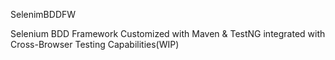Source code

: SelenimBDDFW

Selenium BDD Framework Customized with Maven & TestNG integrated with Cross-Browser Testing Capabilities(WIP)
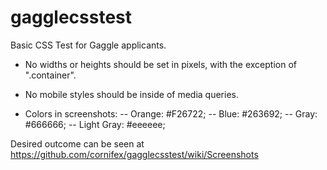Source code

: # gagglecsstest
Basic CSS Test for Gaggle applicants.

- No widths or heights should be set in pixels, with the exception of ".container".

- No mobile styles should be inside of media queries.

- Colors in screenshots: 
-- Orange: #F26722;
-- Blue: #263692;
-- Gray: #666666;
-- Light Gray: #eeeeee;

Desired outcome can be seen at https://github.com/cornifex/gagglecsstest/wiki/Screenshots
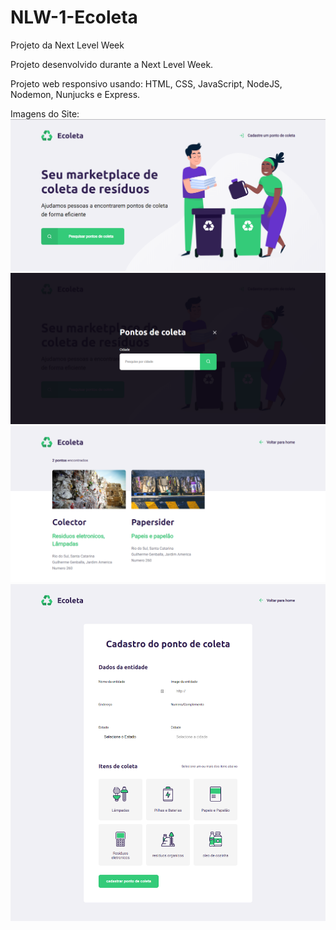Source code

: # NLW-1-Ecoleta
Projeto da Next Level Week

Projeto desenvolvido durante a Next Level Week.

Projeto web responsivo usando: HTML, CSS, JavaScript, NodeJS, Nodemon, Nunjucks e Express.

Imagens do Site:
![Pagina Principal](/ScreenShots/home.png)
![Adicionar Ponto](/ScreenShots/add-point.png)
![Pontos](/ScreenShots/Fpost.png)
![Criação de pontos](/ScreenShots/create-point.png)
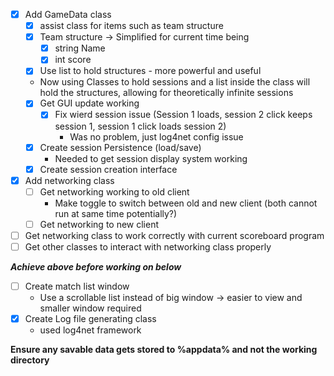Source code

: - [x] Add GameData class
	- [x] assist class for items such as team structure
	- [x] Team structure -> Simplified for current time being
		- [x] string Name
		- [x] int score
	- [x] Use list to hold structures - more powerful and useful
    - Now using Classes to hold sessions and a list inside the class will hold the structures, allowing for theoretically infinite sessions
    - [x] Get GUI update working
      - [x] Fix wierd session issue (Session 1 loads, session 2 click keeps session 1, session 1 click loads session 2)
        - Was no problem, just log4net config issue
    - [x] Create session Persistence (load/save)
      - Needed to get session display system working
    - [x] Create session creation interface
- [x] Add networking class
  - [ ] Get networking working to old client
    - Make toggle to switch between old and new client (both cannot run at same time potentially?)
  - [ ] Get networking to new client
- [ ] Get networking class to work correctly with current scoreboard program
- [ ] Get other classes to interact with networking class properly

***Achieve above before working on below***
- [ ] Create match list window
	* Use a scrollable list instead of big window -> easier to view and smaller window required
- [x] Create Log file generating class
  - used log4net framework

**Ensure any savable data gets stored to %appdata% and not the working directory**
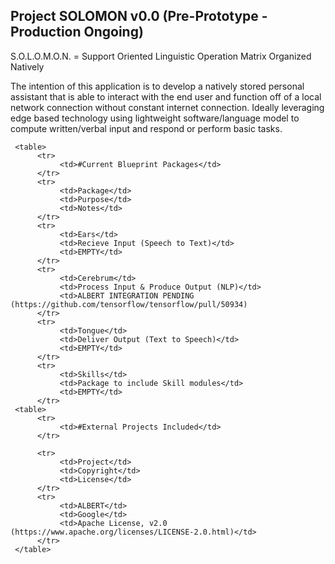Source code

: ## Project SOLOMON v0.0 (Pre-Prototype - Production Ongoing)

S.O.L.O.M.O.N. = Support Oriented Linguistic Operation Matrix Organized Natively

The intention of this application is to develop a natively stored personal assistant that is able to interact with the end user and function off of a local network connection without constant internet connection. Ideally leveraging edge based technology using lightweight software/language model to compute written/verbal input and respond or perform basic tasks.

     <table>
          <tr>
               <td>#Current Blueprint Packages</td>
          </tr>
          <tr>
               <td>Package</td>
               <td>Purpose</td>
               <td>Notes</td>
          </tr>
          <tr>
               <td>Ears</td>
               <td>Recieve Input (Speech to Text)</td>
               <td>EMPTY</td>
          </tr>
          <tr>
               <td>Cerebrum</td>
               <td>Process Input & Produce Output (NLP)</td>
               <td>ALBERT INTEGRATION PENDING (https://github.com/tensorflow/tensorflow/pull/50934)
          </tr>
          <tr>
               <td>Tongue</td>
               <td>Deliver Output (Text to Speech)</td>
               <td>EMPTY</td>
          </tr>
          <tr>
               <td>Skills</td>
               <td>Package to include Skill modules</td>
               <td>EMPTY</td>
          </tr>
     <table>
          <tr>
               <td>#External Projects Included</td>
          </tr>

          <tr>
               <td>Project</td>
               <td>Copyright</td>
               <td>License</td>
          </tr>
          <tr>
               <td>ALBERT</td>
               <td>Google</td>
               <td>Apache License, v2.0 (https://www.apache.org/licenses/LICENSE-2.0.html)</td>
          </tr>
     </table>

□ □ □ □

> Exercise aim
Each of the records above needs to be transcribed exactly, apart from its pictures.

> Answer section
Source code

: SelenimBDDFW

Selenium BDD Framework Customized with Maven & TestNG integrated with Cross-Browser Testing Capabilities(WIP)
Source code

: # gagglecsstest
Basic CSS Test for Gaggle applicants.

- No widths or heights should be set in pixels, with the exception of ".container".

- No mobile styles should be inside of media queries.

- Colors in screenshots: 
-- Orange: #F26722;
-- Blue: #263692;
-- Gray: #666666;
-- Light Gray: #eeeeee;

Desired outcome can be seen at https://github.com/cornifex/gagglecsstest/wiki/Screenshots
Source code

: # NLW-1-Ecoleta
Projeto da Next Level Week

Projeto desenvolvido durante a Next Level Week.

Projeto web responsivo usando: HTML, CSS, JavaScript, NodeJS, Nodemon, Nunjucks e Express.

Imagens do Site:
![Pagina Principal](/ScreenShots/home.png)
![Adicionar Ponto](/ScreenShots/add-point.png)
![Pontos](/ScreenShots/Fpost.png)
![Criação de pontos](/ScreenShots/create-point.png)
Source code

: - [x] Add GameData class
	- [x] assist class for items such as team structure
	- [x] Team structure -> Simplified for current time being
		- [x] string Name
		- [x] int score
	- [x] Use list to hold structures - more powerful and useful
    - Now using Classes to hold sessions and a list inside the class will hold the structures, allowing for theoretically infinite sessions
    - [x] Get GUI update working
      - [x] Fix wierd session issue (Session 1 loads, session 2 click keeps session 1, session 1 click loads session 2)
        - Was no problem, just log4net config issue
    - [x] Create session Persistence (load/save)
      - Needed to get session display system working
    - [x] Create session creation interface
- [x] Add networking class
  - [ ] Get networking working to old client
    - Make toggle to switch between old and new client (both cannot run at same time potentially?)
  - [ ] Get networking to new client
- [ ] Get networking class to work correctly with current scoreboard program
- [ ] Get other classes to interact with networking class properly

***Achieve above before working on below***
- [ ] Create match list window
	* Use a scrollable list instead of big window -> easier to view and smaller window required
- [x] Create Log file generating class
  - used log4net framework

**Ensure any savable data gets stored to %appdata% and not the working directory**
Source code

: ## Project SOLOMON v0.0 (Pre-Prototype - Production Ongoing)

S.O.L.O.M.O.N. = Support Oriented Linguistic Operation Matrix Organized Natively

The intention of this application is to develop a natively stored personal assistant that is able to interact with the end user and function off of a local network connection without constant internet connection. Ideally leveraging edge based technology using lightweight software/language model to compute written/verbal input and respond or perform basic tasks.

     <table>
          <tr>
               <td>#Current Blueprint Packages</td>
          </tr>
          <tr>
               <td>Package</td>
               <td>Purpose</td>
               <td>Notes</td>
          </tr>
          <tr>
               <td>Ears</td>
               <td>Recieve Input (Speech to Text)</td>
               <td>EMPTY</td>
          </tr>
          <tr>
               <td>Cerebrum</td>
               <td>Process Input & Produce Output (NLP)</td>
               <td>ALBERT INTEGRATION PENDING (https://github.com/tensorflow/tensorflow/pull/50934)
          </tr>
          <tr>
               <td>Tongue</td>
               <td>Deliver Output (Text to Speech)</td>
               <td>EMPTY</td>
          </tr>
          <tr>
               <td>Skills</td>
               <td>Package to include Skill modules</td>
               <td>EMPTY</td>
          </tr>
     <table>
          <tr>
               <td>#External Projects Included</td>
          </tr>

          <tr>
               <td>Project</td>
               <td>Copyright</td>
               <td>License</td>
          </tr>
          <tr>
               <td>ALBERT</td>
               <td>Google</td>
               <td>Apache License, v2.0 (https://www.apache.org/licenses/LICENSE-2.0.html)</td>
          </tr>
     </table>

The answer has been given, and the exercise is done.